As we have demonstrated in the present work, HDAC2 S394 phosphorylation is closely related to the development of diverse diseases, including inflammation21, obesity39, and oxidative stress-induced cell death40. As observed in other diseases, the inducible phosphorylation of HDAC2 S394, but not the basal phosphorylation at S422 and S424, is likely to be associated with pathophysiology. In particular, it is noteworthy that HDAC2 S394 phosphorylation and the subsequent increase in activity result in survival from oxidative stresses or tumorigenesis40,41,42,43. In the literature, various HDAC inhibitors have been highlighted as novel anticancer drugs. Several HDAC inhibitors have been approved to modulate the prognosis of hematologic malignancy, especially for cutaneous T-cell lymphoma44, and are in phase-II or phase-III clinical trials for solid tumors45. The final outcome of remission of solid tumors, however, was marginal46. The nonspecific inhibition of HDAC activity is likely to inhibit angiogenesis and results in the failure of further delivery of anticancer drugs, including the HDAC inhibitors themselves. To bypass the unwanted adverse effect of HDAC inhibitors, novel drugs that inhibit “disease-associated” activity should be developed.

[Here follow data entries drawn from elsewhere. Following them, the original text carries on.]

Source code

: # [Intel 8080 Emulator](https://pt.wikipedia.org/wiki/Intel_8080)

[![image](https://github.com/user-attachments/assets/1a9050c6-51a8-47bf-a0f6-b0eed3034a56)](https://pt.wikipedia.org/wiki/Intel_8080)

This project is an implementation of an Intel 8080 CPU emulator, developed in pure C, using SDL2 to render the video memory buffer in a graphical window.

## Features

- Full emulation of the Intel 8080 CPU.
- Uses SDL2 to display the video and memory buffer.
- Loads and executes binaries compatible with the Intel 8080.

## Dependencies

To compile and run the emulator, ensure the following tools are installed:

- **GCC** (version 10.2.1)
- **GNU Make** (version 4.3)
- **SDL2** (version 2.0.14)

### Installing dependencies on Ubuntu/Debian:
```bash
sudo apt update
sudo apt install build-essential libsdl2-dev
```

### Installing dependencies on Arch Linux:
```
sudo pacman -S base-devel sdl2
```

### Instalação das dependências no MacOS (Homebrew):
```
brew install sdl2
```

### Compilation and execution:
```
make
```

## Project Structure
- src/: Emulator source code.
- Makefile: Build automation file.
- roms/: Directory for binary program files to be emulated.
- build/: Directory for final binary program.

Heart failure is defined as a decrease in cardiac function and a maladaptive step with resultant cardiac remodeling. The 5-year mortality for heart failure patients is greater than 50%, which is more severe than for several malignancies47,48. Once fatal remodeling starts, there are no appropriate remedies to reverse the pathology associated with the failing heart. Therefore, a therapeutic intervention to inhibit the transition to heart failure through HDAC inhibition and HDAC2 modulation, such as CK2 inhibition16 or activation of PPP2CA, may be a promising strategy for pathological cardiac hypertrophy.